Il souffre aussi d’insuffisances :

  • la revalorisation des débuts de carrière est insuffisante pour prendre réellement en compte le recrutement des professeurs et assimilés à bac+5 et l’augmentation, en particulier dans les académies d’Ile de France, du coût de la vie ;
  • l’avancement à rythme unique en classe normale, inscrit dans PPCR, déjà appliqué pour les corps de chefs d’établissement et d’IA-IPR, et qui est la norme pour les corps de catégorie A de la FPE est refusé même si les deux moments de différenciation induisent une accélération mesurée. Le SNES-FSU continue de revendiquer l’avancement de tous au rythme commun le plus rapide.
  • l’assurance, inscrite dans PPCR, que tous les personnels parcourront une carrière normale sur au moins 2 grades n’est réalisée que par le biais des consignes de gestion (barème) et le volume des promotions. Le SNES-FSU revendique que soit inscrite dans le statut une clause de sauvegarde permettant la promotion automatique à la hors-classe des personnels ayant atteint le 11e échelon depuis plus de 3 ans.
  • Classe exceptionnelle : la création d’un nouveau débouché de carrière répond à la situation créée par l’allongement de la durée d’activité.
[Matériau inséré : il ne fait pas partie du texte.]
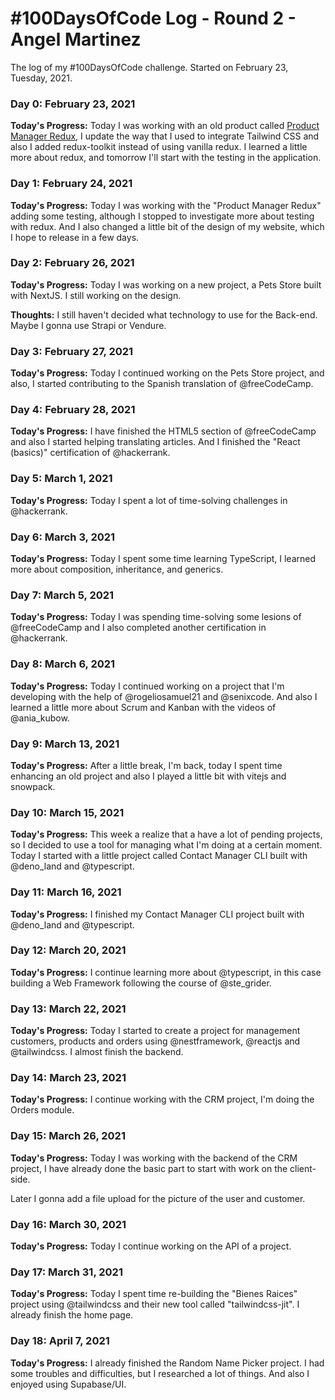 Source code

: # #100DaysOfCode Log - Round 2 - Angel Martinez

The log of my #100DaysOfCode challenge. Started on February 23, Tuesday, 2021.

<!--  Example
### Day 0: February 30, 2016 (Example 1)
##### (delete me or comment me out)

**Today's Progress**: Fixed CSS, worked on canvas functionality for the app.

**Thoughts:** I really struggled with CSS, but, overall, I feel like I am slowly getting better at it. Canvas is still new for me, but I managed to figure out some basic functionality.

**Link to work:** [Calculator App](http://www.example.com)
-->

### Day 0: February 23, 2021

**Today's Progress:** Today I was working with an old product called [Product Manager Redux](https://github.com/angelmtztrc/product-manager-redux), I update the way that I used to integrate Tailwind CSS and also I added redux-toolkit instead of using vanilla redux. I learned a little more about redux, and tomorrow I'll start with the testing in the application.

### Day 1: February 24, 2021

**Today's Progress:** Today I was working with the "Product Manager Redux" adding some testing, although I stopped to investigate more about testing with redux. And I also changed a little bit of the design of my website, which I hope to release in a few days.

### Day 2: February 26, 2021

**Today's Progress:** Today I was working on a new project, a Pets Store built with NextJS. I still working on the design.

**Thoughts:** I still haven't decided what technology to use for the Back-end. Maybe I gonna use Strapi or Vendure.

### Day 3: February 27, 2021

**Today's Progress:** Today I continued working on the Pets Store project, and also, I started contributing to the Spanish translation of @freeCodeCamp.

### Day 4: February 28, 2021

**Today's Progress:** I have finished the HTML5 section of @freeCodeCamp and also I started helping translating articles. And I finished the "React (basics)" certification of @hackerrank.

### Day 5: March 1, 2021

**Today's Progress:** Today I spent a lot of time-solving challenges in @hackerrank.

### Day 6: March 3, 2021

**Today's Progress:** Today I spent some time learning TypeScript, I learned more about composition, inheritance, and generics.

### Day 7: March 5, 2021

**Today's Progress:** Today I was spending time-solving some lesions of @freeCodeCamp and I also completed another certification in @hackerrank.

### Day 8: March 6, 2021

**Today's Progress:** Today I continued working on a project that I'm developing with the help of @rogeliosamuel21 and @senixcode. And also I learned a little more about Scrum and Kanban with the videos of @ania_kubow.

### Day 9: March 13, 2021

**Today's Progress:** After a little break, I'm back, today I spent time enhancing an old project and also I played a little bit with vitejs and snowpack.

### Day 10: March 15, 2021

**Today's Progress:** This week a realize that a have a lot of pending projects, so I decided to use a tool for managing what I'm doing at a certain moment. Today I started with a little project called Contact Manager CLI built with @deno_land and @typescript.

### Day 11: March 16, 2021

**Today's Progress:** I finished my Contact Manager CLI project built with @deno_land and @typescript.

### Day 12: March 20, 2021

**Today's Progress:** I continue learning more about @typescript, in this case building a Web Framework following the course of @ste_grider.

### Day 13: March 22, 2021

**Today's Progress:** Today I started to create a project for management customers, products and orders using @nestframework, @reactjs and @tailwindcss. I almost finish the backend.

### Day 14: March 23, 2021

**Today's Progress:** I continue working with the CRM project, I'm doing the Orders module.

### Day 15: March 26, 2021

**Today's Progress:** Today I was working with the backend of the CRM project, I have already done the basic part to start with work on the client-side.

Later I gonna add a file upload for the picture of the user and customer.

### Day 16: March 30, 2021

**Today's Progress:** Today I continue working on the API of a project.

### Day 17: March 31, 2021

**Today's Progress:** Today I spent time re-building the "Bienes Raices" project using @tailwindcss and their new tool called "tailwindcss-jit". I already finish the home page.

### Day 18: April 7, 2021

**Today's Progress:** I already finished the Random Name Picker project. I had some troubles and difficulties, but I researched a lot of things. And also I enjoyed using Supabase/UI.

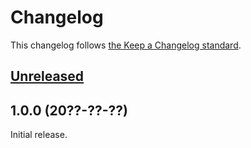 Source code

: # Changelog

This changelog follows [the Keep a Changelog standard](https://keepachangelog.com).


## [Unreleased](https://github.com/dezodev/blade-mdi-icons/compare/1.0.0...main)


## 1.0.0 (20??-??-??)

Initial release.

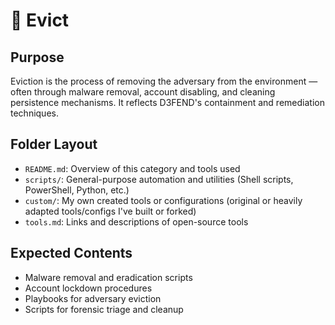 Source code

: # 🧹 Evict

## Purpose

Eviction is the process of removing the adversary from the environment — often through malware removal, account disabling, and cleaning persistence mechanisms. It reflects D3FEND's containment and remediation techniques.

## Folder Layout

- `README.md`: Overview of this category and tools used
- `scripts/`: General-purpose automation and utilities (Shell scripts, PowerShell, Python, etc.)
- `custom/`: My own created tools or configurations (original or heavily adapted tools/configs I've built or forked)
- `tools.md`: Links and descriptions of open-source tools

## Expected Contents

- Malware removal and eradication scripts
- Account lockdown procedures
- Playbooks for adversary eviction
- Scripts for forensic triage and cleanup
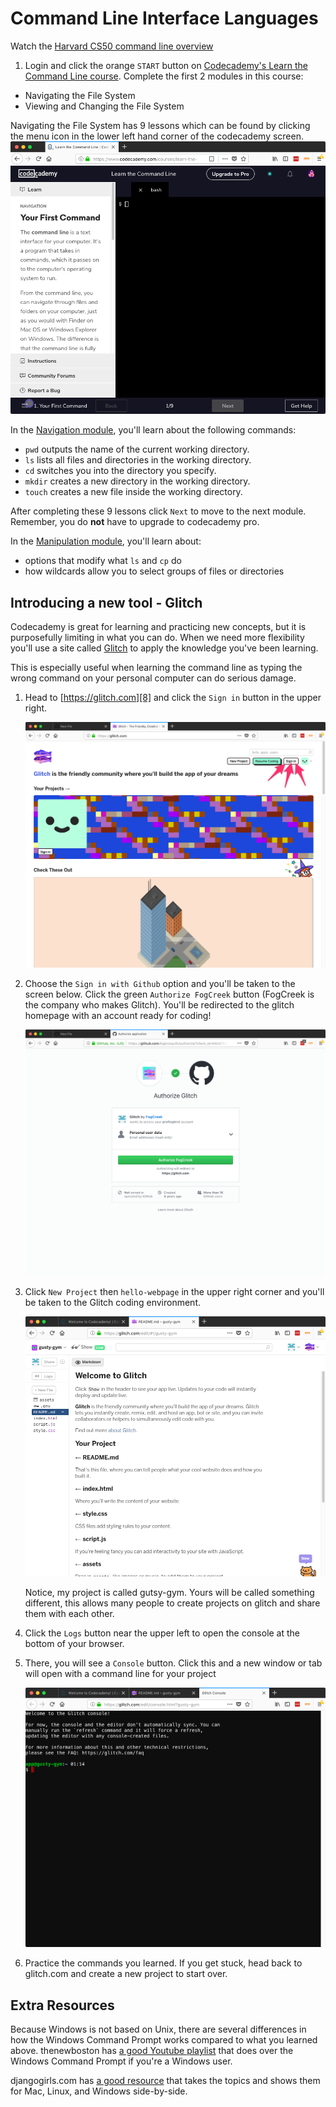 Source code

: # Command Line Interface Languages

Watch the [Harvard CS50 command line overview](https://www.youtube.com/watch?v=lnYKOnz9ln8)

1. Login and click the orange `START` button on [Codecademy's Learn the Command Line course][1]. Complete the first 2 modules in this course:

* Navigating the File System
* Viewing and Changing the File System

Navigating the File System has 9 lessons which can be found by clicking the menu icon in the lower left hand corner of the codecademy screen.
![Codecademy Menu][2]

In the [Navigation module][3], you'll learn about the following commands:

* `pwd` outputs the name of the current working directory.
* `ls` lists all files and directories in the working directory.
* `cd` switches you into the directory you specify.
* `mkdir` creates a new directory in the working directory.
* `touch` creates a new file inside the working directory.

After completing these 9 lessons click `Next` to move to the next module. Remember, you do **not** have to upgrade to codecademy pro.

In the [Manipulation module][4], you'll learn about:

* options that modify what `ls` and `cp` do
* how wildcards allow you to select groups of files or directories

## Introducing a new tool - Glitch

Codecademy is great for learning and practicing new concepts, but it is purposefully limiting in what you can do. When we need more flexibility you'll use a site called [Glitch][8] to apply the knowledge you've been learning.

This is especially useful when learning the command line as typing the wrong command on your personal computer can do serious damage.

1. Head to [https://glitch.com][8] and click the `Sign in` button in the upper right.

    ![Glitch signup 1][9]

2. Choose the `Sign in with Github` option and you'll be taken to the screen below. Click the green `Authorize FogCreek` button (FogCreek is the company who makes Glitch). You'll be redirected to the glitch homepage with an account ready for coding!

    ![Glitch signup 2][10]

3. Click `New Project` then `hello-webpage` in the upper right corner and you'll be taken to the Glitch coding environment.

    ![Glitch signup 3][11]

    Notice, my project is called gutsy-gym. Yours will be called something different, this allows many people to create projects on glitch and share them with each other.

4. Click the `Logs` button near the upper left to open the console at the bottom of your browser.
5. There, you will see a `Console` button. Click this and a new window or tab will open with a command line for your project

    ![Glitch console][12]

6. Practice the commands you learned. If you get stuck, head back to glitch.com and create a new project to start over.

## Extra Resources

Because Windows is not based on Unix, there are several differences in how the Windows Command Prompt works compared to what you learned above. thenewboston has [a good Youtube playlist][13] that does over the Windows Command Prompt if you're a Windows user.

djangogirls.com has [a good resource][14] that takes the topics and shows them for Mac, Linux, and Windows side-by-side.

[//]: # (References)
[1]: https://www.codecademy.com/learn/learn-the-command-line
[2]: assets/cc-cli-1.png
[3]: https://www.codecademy.com/courses/learn-the-command-line/lessons/navigation
[4]: https://www.codecademy.com/courses/learn-the-command-line/lessons/manipulation
[8]: https://glitch.com
[9]: assets/glitch-1.png
[10]: assets/glitch-2.png
[11]: assets/glitch-3.png
[12]: assets/glitch-4.png
[13]: https://www.youtube.com/playlist?list=PL6gx4Cwl9DGDV6SnbINlVUd0o2xT4JbMu
[14]: https://tutorial.djangogirls.org/en/intro_to_command_line/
Mais les volumes et les modalités d’accès prévues à la classe exceptionnelle risquent de ne pas permettre à tous d’atteindre ce nouveau débouché. Les modalités d’accès à cette classe exceptionnelle, simple transposition des pratiques en cours dans les carrières administratives, sont inadaptées à la structure des corps enseignants et assimilés. Les missions reconnues créeront de fait des inégalités entre les disciplines, les genres ou les corps. Le ministère reconnaît lui-même que l’accès à ce grade sera plus difficile pour les agrégés, ou les professeurs de SES ou de philosophie, par exemple, que pour d’autres situations dans le second degré. Le SNES-FSU revendique une carrière pouvant être parcourue sans obstacle de grade par tous. Les modalités d’accès proposées doivent donc être revues au profit d’un accès ouvert à tous. C’est notamment une condition impérative d’une réelle amélioration des fins de carrière pour les professeurs agrégés.

Le SNES-FSU, à chaque étape des discussions qui s’ouvrent, puis à chaque étape de la mise en œuvre de la revalorisation, informera largement la profession des enjeux et des points à faire avancer afin d’ouvrir la voie pour tous à une carrière et des salaires revalorisés.